# [Given data]
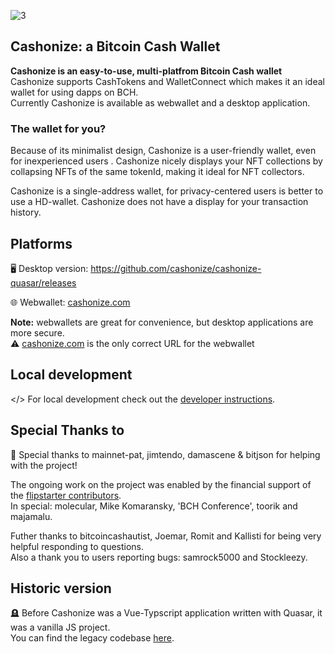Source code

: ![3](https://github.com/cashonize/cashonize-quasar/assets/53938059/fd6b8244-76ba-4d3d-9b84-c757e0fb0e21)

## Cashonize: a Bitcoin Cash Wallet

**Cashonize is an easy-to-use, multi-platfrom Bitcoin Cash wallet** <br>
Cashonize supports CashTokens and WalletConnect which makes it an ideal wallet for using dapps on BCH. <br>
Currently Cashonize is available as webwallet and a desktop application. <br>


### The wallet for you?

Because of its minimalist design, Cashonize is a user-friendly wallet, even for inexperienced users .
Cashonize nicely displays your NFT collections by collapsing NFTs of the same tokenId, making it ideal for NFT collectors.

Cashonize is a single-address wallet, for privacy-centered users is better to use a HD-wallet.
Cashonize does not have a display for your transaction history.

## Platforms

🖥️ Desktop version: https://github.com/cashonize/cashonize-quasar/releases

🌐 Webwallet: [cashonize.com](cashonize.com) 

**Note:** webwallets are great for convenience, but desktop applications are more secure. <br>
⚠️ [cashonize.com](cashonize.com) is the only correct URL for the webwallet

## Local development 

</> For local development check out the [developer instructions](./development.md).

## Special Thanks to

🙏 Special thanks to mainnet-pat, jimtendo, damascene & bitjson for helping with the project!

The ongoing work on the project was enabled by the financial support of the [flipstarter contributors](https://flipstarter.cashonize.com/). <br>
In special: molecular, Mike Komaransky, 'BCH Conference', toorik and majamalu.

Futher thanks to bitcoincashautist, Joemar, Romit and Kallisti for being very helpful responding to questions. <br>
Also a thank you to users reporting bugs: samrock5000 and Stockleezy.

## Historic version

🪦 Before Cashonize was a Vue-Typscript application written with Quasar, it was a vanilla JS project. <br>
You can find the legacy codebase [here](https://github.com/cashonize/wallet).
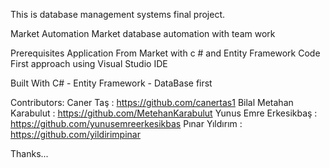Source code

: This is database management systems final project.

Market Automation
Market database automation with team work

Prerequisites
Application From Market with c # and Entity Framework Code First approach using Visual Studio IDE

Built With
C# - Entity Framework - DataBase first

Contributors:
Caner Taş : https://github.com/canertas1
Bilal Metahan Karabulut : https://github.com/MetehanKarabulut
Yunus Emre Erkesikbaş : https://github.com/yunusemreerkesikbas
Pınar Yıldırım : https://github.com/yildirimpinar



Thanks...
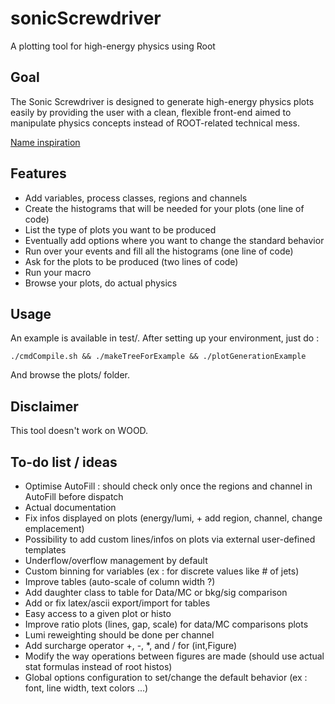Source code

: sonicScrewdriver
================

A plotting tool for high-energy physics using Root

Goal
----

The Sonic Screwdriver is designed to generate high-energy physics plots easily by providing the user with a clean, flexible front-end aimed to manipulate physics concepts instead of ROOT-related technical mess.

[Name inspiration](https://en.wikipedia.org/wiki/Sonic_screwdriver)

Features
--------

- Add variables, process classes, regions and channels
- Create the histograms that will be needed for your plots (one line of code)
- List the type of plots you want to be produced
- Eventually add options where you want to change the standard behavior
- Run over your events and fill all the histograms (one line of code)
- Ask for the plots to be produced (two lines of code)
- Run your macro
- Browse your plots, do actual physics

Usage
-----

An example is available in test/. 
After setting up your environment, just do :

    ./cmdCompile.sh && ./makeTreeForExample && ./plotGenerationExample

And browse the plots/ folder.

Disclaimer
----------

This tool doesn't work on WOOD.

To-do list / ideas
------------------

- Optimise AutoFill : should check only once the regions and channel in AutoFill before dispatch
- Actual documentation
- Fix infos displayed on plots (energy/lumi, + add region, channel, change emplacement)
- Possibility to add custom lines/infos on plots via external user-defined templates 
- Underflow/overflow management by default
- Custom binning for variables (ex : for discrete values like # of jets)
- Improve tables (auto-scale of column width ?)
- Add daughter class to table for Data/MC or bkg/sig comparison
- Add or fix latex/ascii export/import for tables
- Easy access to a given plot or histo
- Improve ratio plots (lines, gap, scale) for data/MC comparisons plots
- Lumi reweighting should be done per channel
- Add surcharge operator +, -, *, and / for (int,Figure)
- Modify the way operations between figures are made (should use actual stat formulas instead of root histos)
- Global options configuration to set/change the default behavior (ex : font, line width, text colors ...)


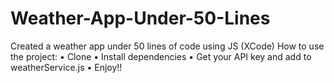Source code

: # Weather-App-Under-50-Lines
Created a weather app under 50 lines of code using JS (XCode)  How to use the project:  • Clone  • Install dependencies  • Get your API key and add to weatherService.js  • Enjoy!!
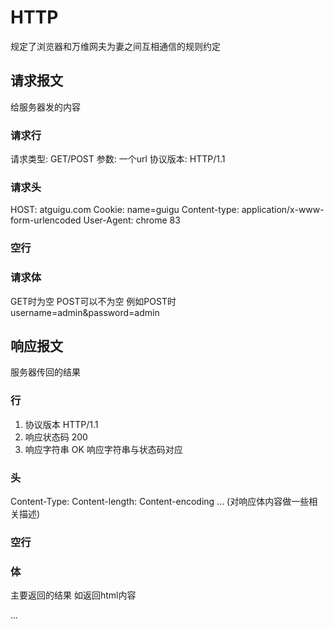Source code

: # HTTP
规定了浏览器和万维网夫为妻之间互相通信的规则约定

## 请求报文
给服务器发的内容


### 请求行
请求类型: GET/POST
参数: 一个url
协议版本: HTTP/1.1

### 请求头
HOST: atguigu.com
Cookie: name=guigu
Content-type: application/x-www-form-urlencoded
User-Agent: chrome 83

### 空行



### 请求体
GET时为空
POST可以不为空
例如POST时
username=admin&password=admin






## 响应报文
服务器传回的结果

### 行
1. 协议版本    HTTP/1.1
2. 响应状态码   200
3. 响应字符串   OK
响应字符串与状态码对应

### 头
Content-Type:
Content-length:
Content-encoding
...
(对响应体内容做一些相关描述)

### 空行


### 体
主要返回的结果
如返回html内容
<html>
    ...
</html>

# [What is being asked]
Please reproduce every record exactly, leaving the pictures out.

# [Exercise result]
Source code

: ![3](https://github.com/cashonize/cashonize-quasar/assets/53938059/fd6b8244-76ba-4d3d-9b84-c757e0fb0e21)

## Cashonize: a Bitcoin Cash Wallet

**Cashonize is an easy-to-use, multi-platfrom Bitcoin Cash wallet** <br>
Cashonize supports CashTokens and WalletConnect which makes it an ideal wallet for using dapps on BCH. <br>
Currently Cashonize is available as webwallet and a desktop application. <br>


### The wallet for you?

Because of its minimalist design, Cashonize is a user-friendly wallet, even for inexperienced users .
Cashonize nicely displays your NFT collections by collapsing NFTs of the same tokenId, making it ideal for NFT collectors.

Cashonize is a single-address wallet, for privacy-centered users is better to use a HD-wallet.
Cashonize does not have a display for your transaction history.

## Platforms

🖥️ Desktop version: https://github.com/cashonize/cashonize-quasar/releases

🌐 Webwallet: [cashonize.com](cashonize.com) 

**Note:** webwallets are great for convenience, but desktop applications are more secure. <br>
⚠️ [cashonize.com](cashonize.com) is the only correct URL for the webwallet

## Local development 

</> For local development check out the [developer instructions](./development.md).

## Special Thanks to

🙏 Special thanks to mainnet-pat, jimtendo, damascene & bitjson for helping with the project!

The ongoing work on the project was enabled by the financial support of the [flipstarter contributors](https://flipstarter.cashonize.com/). <br>
In special: molecular, Mike Komaransky, 'BCH Conference', toorik and majamalu.

Futher thanks to bitcoincashautist, Joemar, Romit and Kallisti for being very helpful responding to questions. <br>
Also a thank you to users reporting bugs: samrock5000 and Stockleezy.

## Historic version

🪦 Before Cashonize was a Vue-Typscript application written with Quasar, it was a vanilla JS project. <br>
You can find the legacy codebase [here](https://github.com/cashonize/wallet).
Source code

: This is database management systems final project.

Market Automation
Market database automation with team work

Prerequisites
Application From Market with c # and Entity Framework Code First approach using Visual Studio IDE

Built With
C# - Entity Framework - DataBase first

Contributors:
Caner Taş : https://github.com/canertas1
Bilal Metahan Karabulut : https://github.com/MetehanKarabulut
Yunus Emre Erkesikbaş : https://github.com/yunusemreerkesikbas
Pınar Yıldırım : https://github.com/yildirimpinar



Thanks...
Source code

: sonicScrewdriver
================

A plotting tool for high-energy physics using Root

Goal
----

The Sonic Screwdriver is designed to generate high-energy physics plots easily by providing the user with a clean, flexible front-end aimed to manipulate physics concepts instead of ROOT-related technical mess.

[Name inspiration](https://en.wikipedia.org/wiki/Sonic_screwdriver)

Features
--------

- Add variables, process classes, regions and channels
- Create the histograms that will be needed for your plots (one line of code)
- List the type of plots you want to be produced
- Eventually add options where you want to change the standard behavior
- Run over your events and fill all the histograms (one line of code)
- Ask for the plots to be produced (two lines of code)
- Run your macro
- Browse your plots, do actual physics

Usage
-----

An example is available in test/. 
After setting up your environment, just do :

    ./cmdCompile.sh && ./makeTreeForExample && ./plotGenerationExample

And browse the plots/ folder.

Disclaimer
----------

This tool doesn't work on WOOD.

To-do list / ideas
------------------

- Optimise AutoFill : should check only once the regions and channel in AutoFill before dispatch
- Actual documentation
- Fix infos displayed on plots (energy/lumi, + add region, channel, change emplacement)
- Possibility to add custom lines/infos on plots via external user-defined templates 
- Underflow/overflow management by default
- Custom binning for variables (ex : for discrete values like # of jets)
- Improve tables (auto-scale of column width ?)
- Add daughter class to table for Data/MC or bkg/sig comparison
- Add or fix latex/ascii export/import for tables
- Easy access to a given plot or histo
- Improve ratio plots (lines, gap, scale) for data/MC comparisons plots
- Lumi reweighting should be done per channel
- Add surcharge operator +, -, *, and / for (int,Figure)
- Modify the way operations between figures are made (should use actual stat formulas instead of root histos)
- Global options configuration to set/change the default behavior (ex : font, line width, text colors ...)


Source code

: # Weather-App-Under-50-Lines
Created a weather app under 50 lines of code using JS (XCode)  How to use the project:  • Clone  • Install dependencies  • Get your API key and add to weatherService.js  • Enjoy!!
Source code

: # HTTP
规定了浏览器和万维网夫为妻之间互相通信的规则约定

## 请求报文
给服务器发的内容


### 请求行
请求类型: GET/POST
参数: 一个url
协议版本: HTTP/1.1

### 请求头
HOST: atguigu.com
Cookie: name=guigu
Content-type: application/x-www-form-urlencoded
User-Agent: chrome 83

### 空行



### 请求体
GET时为空
POST可以不为空
例如POST时
username=admin&password=admin






## 响应报文
服务器传回的结果

### 行
1. 协议版本    HTTP/1.1
2. 响应状态码   200
3. 响应字符串   OK
响应字符串与状态码对应

### 头
Content-Type:
Content-length:
Content-encoding
...
(对响应体内容做一些相关描述)

### 空行


### 体
主要返回的结果
如返回html内容
<html>
    ...
</html>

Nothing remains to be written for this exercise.